するとソラの顔は見る見る赤く染まっていった。
「ひゃわわわわ!? こ、これは違うんです! 別に何か深い意味があるわけでは!」
「落ち着けソラ。カオスな事になってる」
「私ごときが手を繋ぐなんてぇ! 本当にごめんなさい!」
「自己評価低いなオイ! 大丈夫だって、嫌ではなかったから」
むしろなんかドキドキしてました。
女の子の手って、柔らかいのね。
結局その後ソラを宥めるのに数十分かかるのだった。
◆
サーガタワーや赤土町を軽く観光して時間潰した俺。
夕方近づいてきたので、電車に乗り、家に帰るのだった。
ちなみにソラとは途中で別れた。
「いやぁ〜流石はサーガタワー。

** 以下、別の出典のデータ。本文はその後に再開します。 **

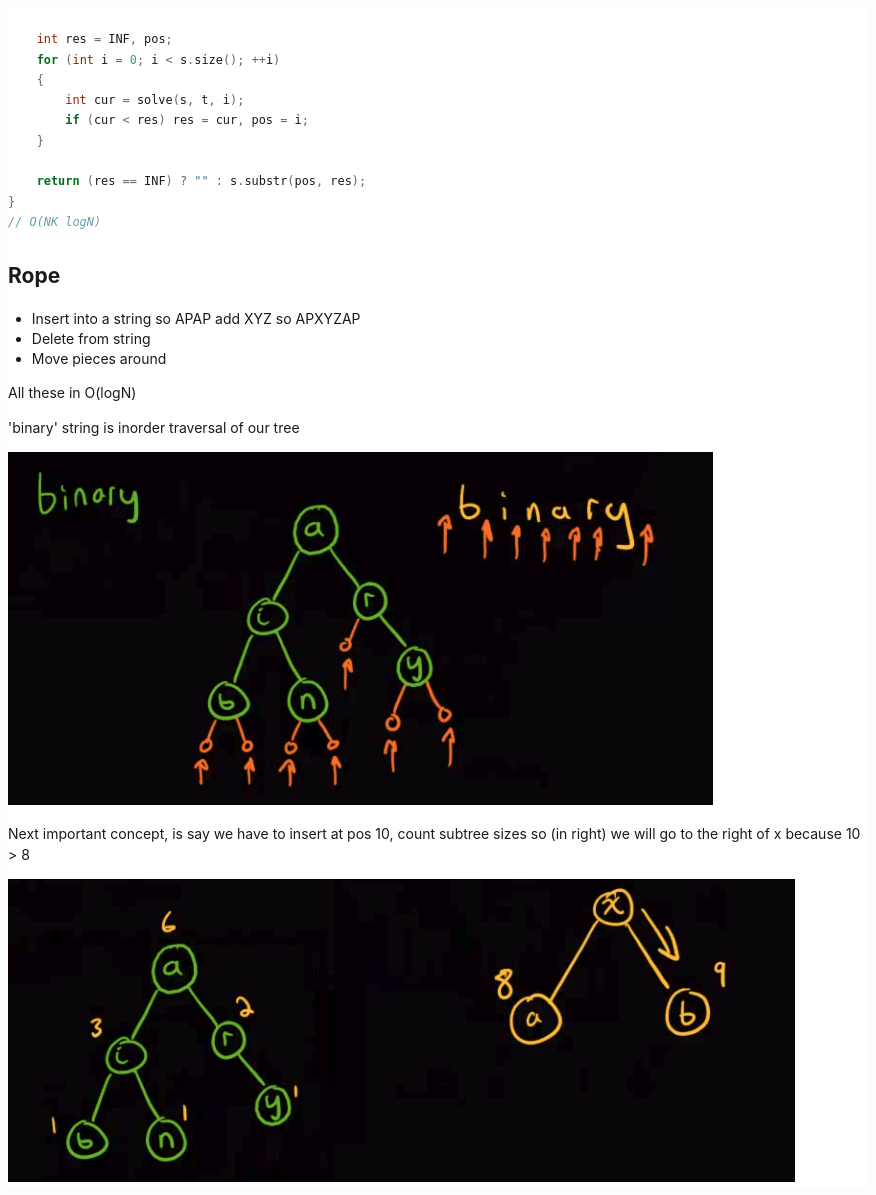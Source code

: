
 ```cpp

    int res = INF, pos;
    for (int i = 0; i < s.size(); ++i)
    {
        int cur = solve(s, t, i);
        if (cur < res) res = cur, pos = i;
    }
    
    return (res == INF) ? "" : s.substr(pos, res);
}
// O(NK logN)
```

## Rope

* Insert into a string so APAP add XYZ so APXYZAP
* Delete from string
* Move pieces around

All these in O\(logN\)

'binary' string is inorder traversal of our tree

![](.gitbook/assets/image%20%28103%29%20%281%29.png)

Next important concept, is say we have to insert at pos 10, count subtree sizes so \(in right\) we will go to the right of x because 10 &gt; 8

![](.gitbook/assets/image%20%2838%29.png)
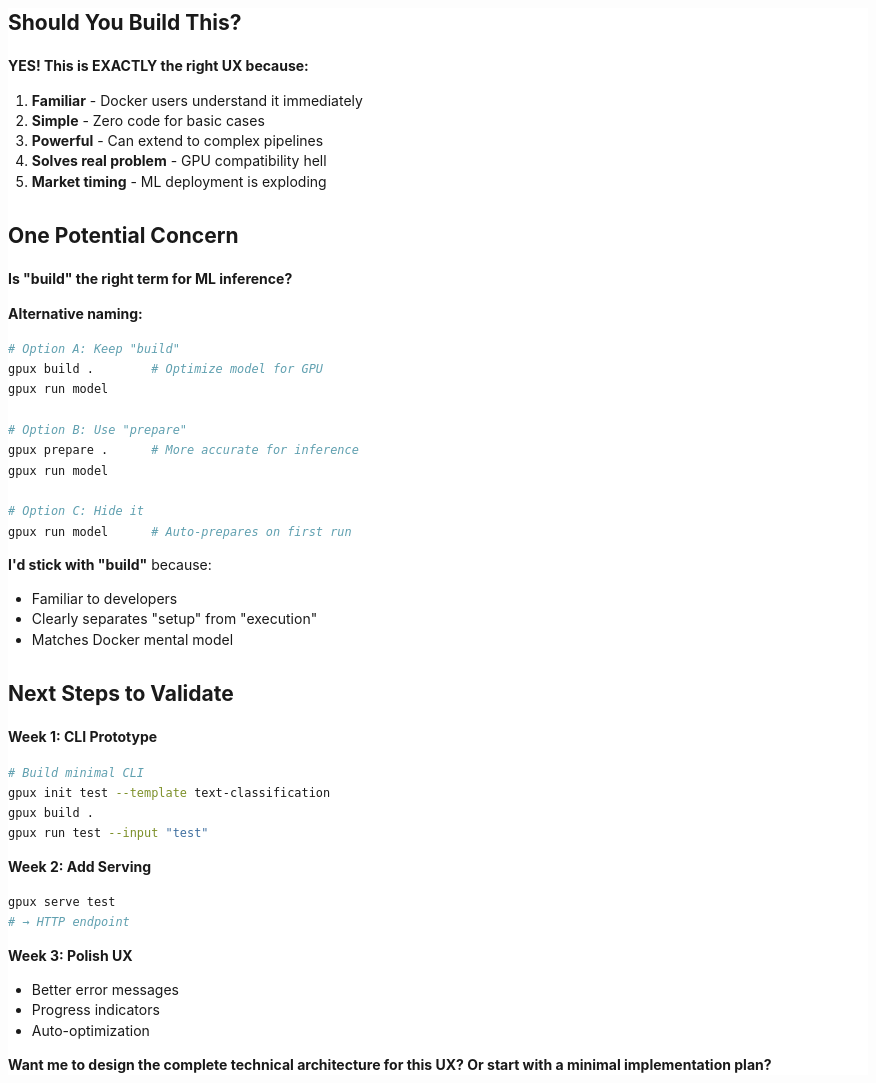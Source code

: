 ## **Should You Build This?**

**YES! This is EXACTLY the right UX because:**

1. **Familiar** - Docker users understand it immediately
2. **Simple** - Zero code for basic cases
3. **Powerful** - Can extend to complex pipelines
4. **Solves real problem** - GPU compatibility hell
5. **Market timing** - ML deployment is exploding

## **One Potential Concern**

**Is "build" the right term for ML inference?**

**Alternative naming:**
```bash
# Option A: Keep "build"
gpux build .        # Optimize model for GPU
gpux run model

# Option B: Use "prepare"  
gpux prepare .      # More accurate for inference
gpux run model

# Option C: Hide it
gpux run model      # Auto-prepares on first run
```

**I'd stick with "build"** because:
- Familiar to developers
- Clearly separates "setup" from "execution"
- Matches Docker mental model

## **Next Steps to Validate**

**Week 1: CLI Prototype**
```bash
# Build minimal CLI
gpux init test --template text-classification
gpux build .
gpux run test --input "test"
```

**Week 2: Add Serving**
```bash
gpux serve test
# → HTTP endpoint
```

**Week 3: Polish UX**
- Better error messages
- Progress indicators
- Auto-optimization

**Want me to design the complete technical architecture for this UX? Or start with a minimal implementation plan?**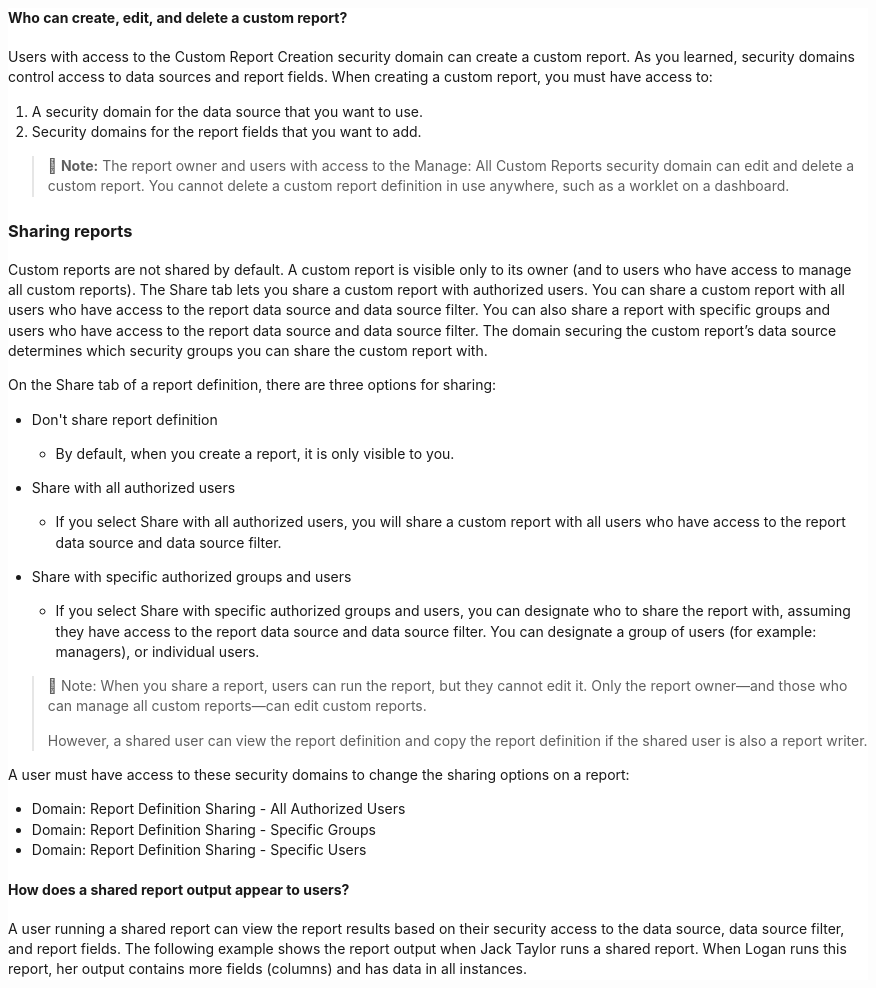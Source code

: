 
#### Who can create, edit, and delete a custom report?

Users with access to the Custom Report Creation security domain can create a custom report. As you learned, security domains control access to data sources and report fields. When creating a custom report, you must have access to:

1. A security domain for the data source that you want to use.
1. Security domains for the report fields that you want to add.

> 📃 **Note:** The report owner and users with access to the Manage: All Custom Reports security domain can edit and delete a custom report. You cannot delete a custom report definition in use anywhere, such as a worklet on a dashboard.


### Sharing reports

Custom reports are not shared by default. A custom report is visible only to its owner (and to users who have access to manage all custom reports). The Share tab lets you share a custom report with authorized users. You can share a custom report with all users who have access to the report data source and data source filter. You can also share a report with specific groups and users who have access to the report data source and data source filter. The domain securing the custom report’s data source determines which security groups you can share the custom report with.

On the Share tab of a report definition, there are three options for sharing:

- Don't share report definition
	- By default, when you create a report, it is only visible to you. 

- Share with all authorized users
	- If you select Share with all authorized users, you will share a custom report with all users who have access to the report data source and data source filter.

- Share with specific authorized groups and users
	- If you select Share with specific authorized groups and users, you can designate who to share the report with, assuming they have access to the report data source and data source filter. You can designate a group of users (for example: managers), or individual users.

> 📃 Note: When you share a report, users can run the report, but they cannot edit it. Only the report owner—and those who can manage all custom reports—can edit custom reports.
> 
> However, a shared user can view the report definition and copy the report definition if the shared user is also a report writer.

A user must have access to these security domains to change the sharing options on a report:

- Domain: Report Definition Sharing - All Authorized Users 
- Domain: Report Definition Sharing - Specific Groups 
- Domain: Report Definition Sharing - Specific Users 


#### How does a shared report output appear to users?

A user running a shared report can view the report results based on their security access to the data source, data source filter, and report fields. The following example shows the report output when Jack Taylor runs a shared report. When Logan runs this report, her output contains more fields (columns) and has data in all instances.
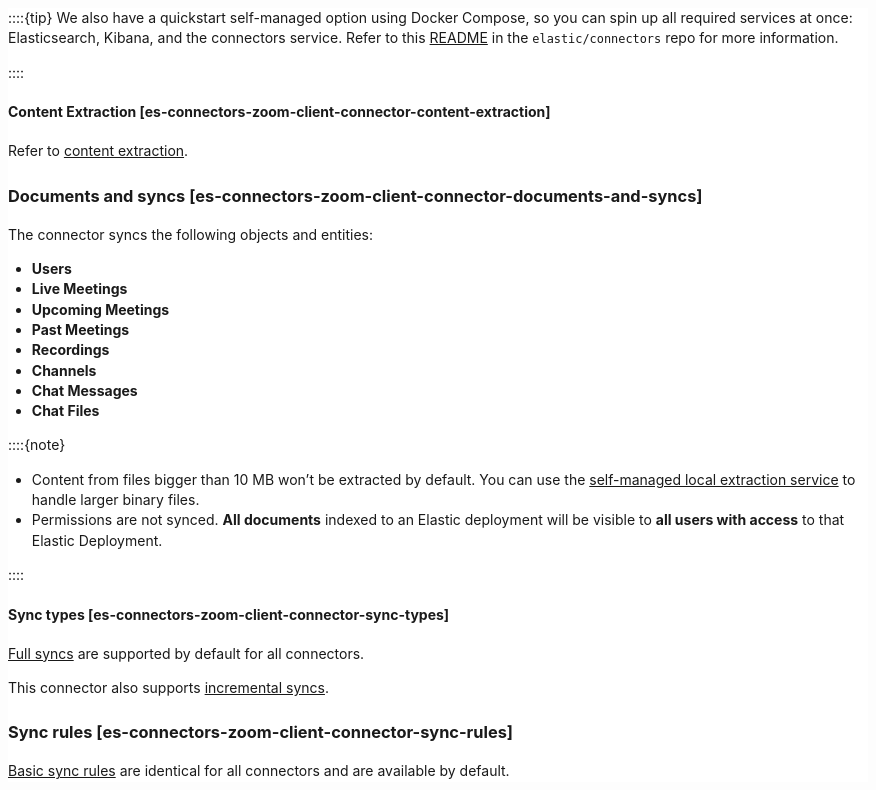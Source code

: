 ::::{tip} 
We also have a quickstart self-managed option using Docker Compose, so you can spin up all required services at once: Elasticsearch, Kibana, and the connectors service. Refer to this [README](https://github.com/elastic/connectors/tree/main/scripts/stack#readme) in the `elastic/connectors` repo for more information.

::::



#### Content Extraction [es-connectors-zoom-client-connector-content-extraction] 

Refer to [content extraction](es-connectors-content-extraction.md).


### Documents and syncs [es-connectors-zoom-client-connector-documents-and-syncs] 

The connector syncs the following objects and entities:

* **Users**
* **Live Meetings**
* **Upcoming Meetings**
* **Past Meetings**
* **Recordings**
* **Channels**
* **Chat Messages**
* **Chat Files**

::::{note} 
* Content from files bigger than 10 MB won’t be extracted by default. You can use the [self-managed local extraction service](es-connectors-content-extraction.md#es-connectors-content-extraction-local) to handle larger binary files.
* Permissions are not synced. **All documents** indexed to an Elastic deployment will be visible to **all users with access** to that Elastic Deployment.

::::



#### Sync types [es-connectors-zoom-client-connector-sync-types] 

[Full syncs](es-connectors-sync-types.md#es-connectors-sync-types-full) are supported by default for all connectors.

This connector also supports [incremental syncs](es-connectors-sync-types.md#es-connectors-sync-types-incremental).


### Sync rules [es-connectors-zoom-client-connector-sync-rules] 

[Basic sync rules](es-sync-rules.md#es-sync-rules-basic) are identical for all connectors and are available by default.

迫力あったな」
とはいえ、あそこで事故があったのも事実なんだけどな。
もう夕方だし、卯月の友達も帰っている頃だろう。
今日の晩飯レシピはどうするかな〜。
俺がそんな事考えていると……
「ん? なんだあれ」
家の隣に大きなトラックが一台。
引っ越し業者のようだ。
「そういえばお隣は空き家だったな」
まぁそのうち挨拶に来るだろう。
そう考えて家に戻ろうとした次の瞬間であった。
「っ!?」
俺の視界に、見覚えのあるシルエットが入ってきた。
思わず足を止めてしまう。
いやまさか、そんな事がありえるのか?
引っ越し業者荷物を運び込んでいる間、唇を突き出して暇そうにしている女の子が一人。
赤みがかったショートヘアーに、ハーフパンツを履いているので、どこかボーイッシュな雰囲気もある。
年齢は今の俺と同じくらいだ。
俺はその女の子注視する……うん、間違いない。
「マジかよ」
俺が驚きのあまり小さくそう零していると、女の子の方からこちらに近づいてきた。
「ねぇねぇ! 君もしかしてご近所さん?」
「あぁ……お隣さんだ」
「やったー! ねぇサモンはやってるよね!?」
「やってる。この前JMSカップでも優勝した」
「えぇ!? 言われてみれば、テレビで見たことある顔のようにも……ふわぁ、すっごい強いお隣さんだぁ〜」
天真爛漫を絵にしたような、爽やかな雰囲気の女の子、
そしてなにより、サモンを心から愛している。
「あっ、そういえば自己紹介がまだだったね」
自己紹介しようとする女の子。
だけど俺は知っている。
君の事を、よく知っているんだ。
だって君は……
「アタシは
「ツルギ……
「ツルギくんか〜、これからよろしくね!」
武井藍……アニメ『モンスター・サモナー』の主人公。
俺はその主人公と握手を交わしたのだった。
そうか……つまり来年は、アニメの物語が始まる年なんだな。